Есть и должны быть поэты с длинной фанатической мыслью, считал Блок, вкладывая в это понятие одержимость художника чем-то важным, дорогим для него, сокровенным — сквозной ли темой, образами, идеей, которые он развивает годами, десятилетиями, постоянно к ним возвращаясь.

Андрей Шацков за последние годы издал несколько поэтических сборников, и в каждом из них бросается в глаза то особое трепетное внимание, с которым он всматривается в пласты православной культуры, в «отчее слово», то самое, что, по Есенину, «изначала было тем ковшом, которым из ничего черпают живую воду» искусства.

Что это действительно так, убеждает последняя книга стихов «Осенины на краю света» (изд-во журнала «Юность», 2005). Шацков предлагает нам прочесть её как «славянский календарь поэта» (так значится в подзаголовке), который — по мере чтения — будет открываться и как православный календарь. Ибо, по глубокому убеждению автора, православное — это прежде всего «строй души, который должен хранить и оберегать каждый». «Строй», «черёд», «порядок» — ключевые слова при построении такого рода «календаря». Он отличается строгой продуманностью в организации пространства. Не случайно же «мера» здесь рифмуется с «верой», за единицу исчисления берётся календарный год — от Рождества до Рождества Христова. «Опять начинается месяцев лествица…»…

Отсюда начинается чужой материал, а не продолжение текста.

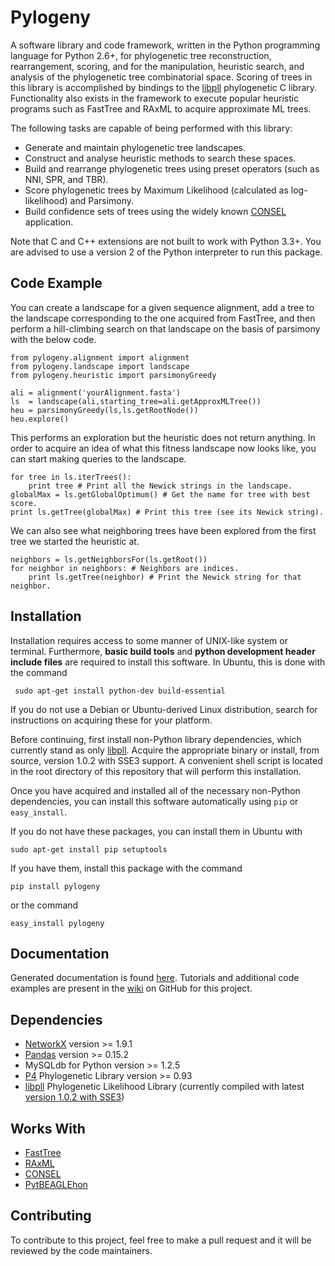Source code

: Pylogeny
========

A software library and code framework, written in the Python programming language for Python 2.6+, for phylogenetic tree reconstruction, rearrangement, scoring, and for the manipulation, heuristic search, and analysis of the phylogenetic tree combinatorial space. Scoring of trees in this library is accomplished by bindings to the [libpll](http://libpll.org) phylogenetic C library. Functionality also exists in the framework to execute popular heuristic programs such as FastTree and RAxML to acquire approximate ML trees.

The following tasks are capable of being performed with this library:

  - Generate and maintain phylogenetic tree landscapes.
  - Construct and analyse heuristic methods to search these spaces.
  - Build and rearrange phylogenetic trees using preset operators (such as NNI, SPR, and TBR).
  - Score phylogenetic trees by Maximum Likelihood (calculated as log-likelihood) and Parsimony.
  - Build confidence sets of trees using the widely known [CONSEL](http://www.sigmath.es.osaka-u.ac.jp/shimo-lab/prog/consel/ "CONSEL") application.

Note that C and C++ extensions are not built to work with Python 3.3+. You are advised to use a version 2 of the Python interpreter to run this package.

Code Example
-------------

You can create a landscape for a given sequence alignment, add a tree to the landscape corresponding to the one acquired from FastTree, and then perform a hill-climbing search on that landscape on the basis of parsimony with the below code.

    from pylogeny.alignment import alignment
    from pylogeny.landscape import landscape
    from pylogeny.heuristic import parsimonyGreedy

    ali = alignment('yourAlignment.fasta')
    ls  = landscape(ali,starting_tree=ali.getApproxMLTree())
    heu = parsimonyGreedy(ls,ls.getRootNode())
    heu.explore()     

This performs an exploration but the heuristic does not return anything. In order to acquire an idea of what this fitness landscape now looks like, you can start making queries to the landscape.

    for tree in ls.iterTrees():
        print tree # Print all the Newick strings in the landscape.
    globalMax = ls.getGlobalOptimum() # Get the name for tree with best score.
    print ls.getTree(globalMax) # Print this tree (see its Newick string).

We can also see what neighboring trees have been explored from the first tree we started the heuristic at.

    neighbors = ls.getNeighborsFor(ls.getRoot())
    for neighbor in neighbors: # Neighbors are indices.
        print ls.getTree(neighbor) # Print the Newick string for that neighbor.

Installation
-------------

Installation requires access to some manner of UNIX-like system or terminal. Furthermore, **basic build tools** and **python development header include files** are required to install this software. In Ubuntu, this is done with the command

     sudo apt-get install python-dev build-essential

If you do not use a Debian or Ubuntu-derived Linux distribution, search for instructions on acquiring these for your platform.

Before continuing, first install non-Python library dependencies, which currently stand as only [libpll](http://libpll.org). Acquire the appropriate binary or install, from source, version 1.0.2 with SSE3 support. A convenient shell script is located in the root directory of this repository that will perform this installation.

Once you have acquired and installed all of the necessary non-Python dependencies, you can install this software automatically using `pip` or `easy_install`.

If you do not have these packages, you can install them in Ubuntu with

    sudo apt-get install pip setuptools

If you have them, install this package with the command

    pip install pylogeny

or the command

    easy_install pylogeny

Documentation
-------------

Generated documentation is found [here](http://AlexSafatli.github.io/Pylogeny "Pylogeny API"). Tutorials and additional code examples are present in the [wiki](https://github.com/AlexSafatli/Pylogeny/wiki) on GitHub for this project.

Dependencies
-------------

 * [NetworkX](https://networkx.github.io/) version >= 1.9.1
 * [Pandas](http://pandas.pydata.org/) version >= 0.15.2
 * MySQLdb for Python version >= 1.2.5
 * [P4](https://code.google.com/p/p4-phylogenetics/) Phylogenetic Library version >= 0.93
 * [libpll](http://libpll.org) Phylogenetic Likelihood Library (currently compiled with latest [version 1.0.2 with SSE3](http://libpll.org/Downloads/libpll-1.0.2-sse3-64.tar.gz))

Works With
-------------

 * [FastTree](http://www.microbesonline.org/fasttree/)
 * [RAxML](http://sco.h-its.org/exelixis/software.html)
 * [CONSEL](http://www.sigmath.es.osaka-u.ac.jp/shimo-lab/prog/consel/)
 * [PytBEAGLEhon](https://github.com/mtholder/pytbeaglehon)

Contributing
-------------

To contribute to this project, feel free to make a pull request and it will be reviewed by the code maintainers.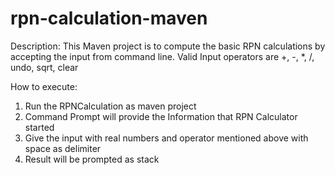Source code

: # rpn-calculation-maven
Description: This Maven project is to compute the basic RPN calculations  by accepting the input from command line.
Valid Input operators are +, -, *, /, undo, sqrt, clear

How to execute:

1. Run the RPNCalculation as maven project
2. Command Prompt will provide the Information that RPN Calculator started
3. Give the input with real numbers and operator mentioned above with space as delimiter
4. Result will be prompted as stack

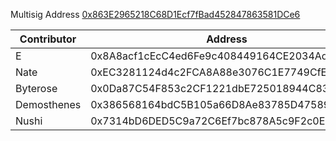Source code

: Multisig Address [0x863E2965218C68D1Ecf7fBad452847863581DCe6](https://gnosis-safe.io/app/eth:0x863E2965218C68D1Ecf7fBad452847863581DCe6)

| Contributor | Address                                    |
| ----------- | ------------------------------------------ |
| E           | 0x8A8acf1cEcC4ed6Fe9c408449164CE2034AdC03f |
| Nate        | 0xEC3281124d4c2FCA8A88e3076C1E7749CfEcb7F2 |
| Byterose    | 0x0Da87C54F853c2CF1221dbE725018944C83BDA7C |
| Demosthenes | 0x386568164bdC5B105a66D8Ae83785D4758939eE6 |
| Nushi       | 0x7314bD6DED5C9a72C6Ef7bc878A5c9F2c0E295dB |
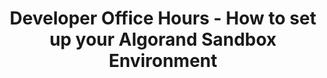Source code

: ---
title: "Developer Office Hours - How to set up your Algorand Sandbox Environment"
description: "This guide shows just how easy it is to set up your development environment on Algorand - allowing you to start developing within minutes. This beginner level session introduces developers to Python and JavaScript SDKs as well as the Goal command line tool. The main emphasis is on using Algorand’s Sandbox Utility to set up an Algorand environment and quickly submit transactions to TestNet."
type: "course"
category: "Developer Office Hours,Algorand Components"
difficulty: ""
summary: "Setting up development environment on Algorand"
file_path: ""
image: "https://assets-global.website-files.com/5e39e095596498a8b9624af1/5ffca6e3e0d8ad9231cc2af6_Portfolio-course---final.png"
link: "https://www.youtube.com/watch?v=OOlUXonYTNA"
status: "open"
---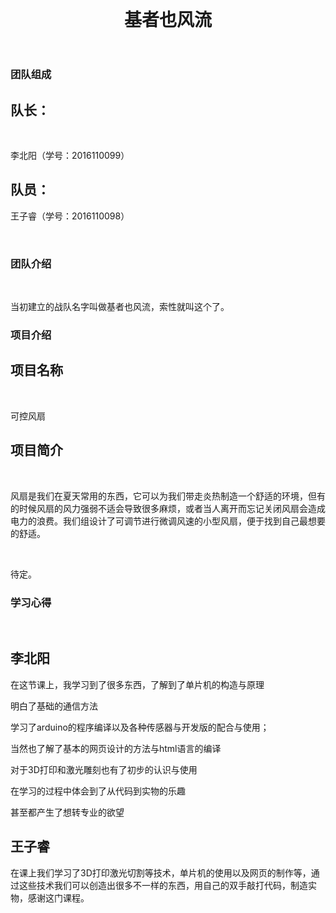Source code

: <html><head>
    <meta charset="utf-8">
    <meta http-equiv="X-UA-Compatible" content="chrome=1">


  </head>
  <body>
    <header>
      <div class="container">
        <h1>基者也风流</h1>
      </div>
    </header>
    <div class="container">
      <section id="main_content" deep="1">
        <h3>团队组成</h3>
          <h2>队长：</h2>
            <p>李北阳（学号：2016110099）</p>
          <h2>队员：</h2>
          <p>王子睿（学号：2016110098）</p>
      <h3>团队介绍</h3>
          <p>当初建立的战队名字叫做基者也风流，索性就叫这个了。</p>
        <p>
        </p><h3>项目介绍</h3>
          <h2>项目名称</h2>
            <p>可控风扇</p>
          <h2>项目简介</h2>
            <p>风扇是我们在夏天常用的东西，它可以为我们带走炎热制造一个舒适的环境，但有的时候风扇的风力强弱不适会导致很多麻烦，或者当人离开而忘记关闭风扇会造成电力的浪费。我们组设计了可调节进行微调风速的小型风扇，便于找到自己最想要的舒适。</p>
            <p>待定。</p><p>
        </p><h3>学习心得</h3>
          <h2>李北阳</h2>
            <p>在这节课上，我学习到了很多东西，了解到了单片机的构造与原理     
<p>明白了基础的通信方法   
<p>学习了arduino的程序编译以及各种传感器与开发版的配合与使用；     
<p>当然也了解了基本的网页设计的方法与html语言的编译  
<p>对于3D打印和激光雕刻也有了初步的认识与使用
<p>在学习的过程中体会到了从代码到实物的乐趣 
<p>甚至都产生了想转专业的欲望<br> </p>
<h2>王子睿</h2>
 <p>在课上我们学习了3D打印激光切割等技术，单片机的使用以及网页的制作等，通过这些技术我们可以创造出很多不一样的东西，用自己的双手敲打代码，制造实物，感谢这门课程。</p>

   </section>
    </div>


</body></html>
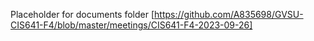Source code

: Placeholder for documents folder
[https://github.com/A835698/GVSU-CIS641-F4/blob/master/meetings/CIS641-F4-2023-09-26]
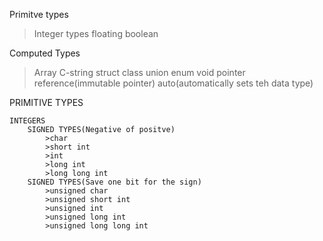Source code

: 

Primitve types
>Integer types
>floating
>boolean

Computed Types
>Array
>C-string
>struct
>class
>union
>enum
>void
>pointer
>reference(immutable pointer)
>auto(automatically sets teh data type)


PRIMITIVE TYPES

    INTEGERS
        SIGNED TYPES(Negative of positve)
            >char
            >short int
            >int
            >long int
            >long long int
        SIGNED TYPES(Save one bit for the sign)
            >unsigned char
            >unsigned short int
            >unsigned int
            >unsigned long int
            >unsigned long long int


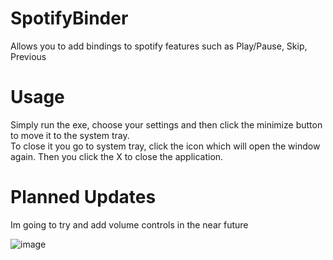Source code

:# SpotifyBinder
Allows you to add bindings to spotify features such as Play/Pause, Skip, Previous

# Usage

Simply run the exe, choose your settings and then click the minimize button to move it to the system tray.  
To close it you go to system tray, click the icon which will open the window again. Then you click the X to close the application.

# Planned Updates

Im going to try and add volume controls in the near future

![image](https://github.com/IceyFL/SpotifyBinder/assets/82657910/4091d2c7-1503-41d4-b6a2-359a6a51d405)
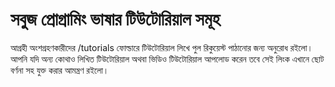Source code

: # সবুজ প্রোগ্রামিং ভাষার টিউটোরিয়াল সমূহ
আগ্রহী অংশগ্রহণকারীদের /tutorials ফোল্ডারে টিউটোরিয়াল লিখে পুল রিকুয়েস্ট পাঠানোর জন্য অনুরোধ রইলো। আপনি যদি অন্য কোথাও লিখিত টিউটোরিয়াল অথবা ভিডিও টিউটোরিয়াল আপলোড করেন তবে সেই লিংক এখানে ছোট বর্ণনা সহ যুক্ত করার আমন্ত্রণ রইলো। 

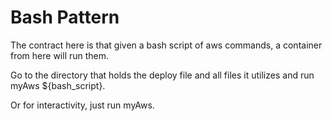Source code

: # Bash Pattern

The contract here is that given a bash script of aws commands, a container
from here will run them.

Go to the directory that holds the deploy file and all files it utilizes and
run myAws ${bash_script}.

Or for interactivity, just run myAws.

«Славянский календарь» открывается прологом «На этой земле», где точно обозначенное место обитания человека на этой грешной земле, точка на карте мироздания — Россия, «восьмое чудо света, где от межи полцарства до межи», где «звон колокольный густою октавою разбудит вчерашние сумерки синие», «где никнут берёзы над прахом отеческим» и «будут погосты по свежим крестам считать не доживших до Пасхи»… Нам даётся своего рода лирический музыкальный ключ: восприятие мира поэтом пойдёт в контексте национальной истории, русского православия и природной географии.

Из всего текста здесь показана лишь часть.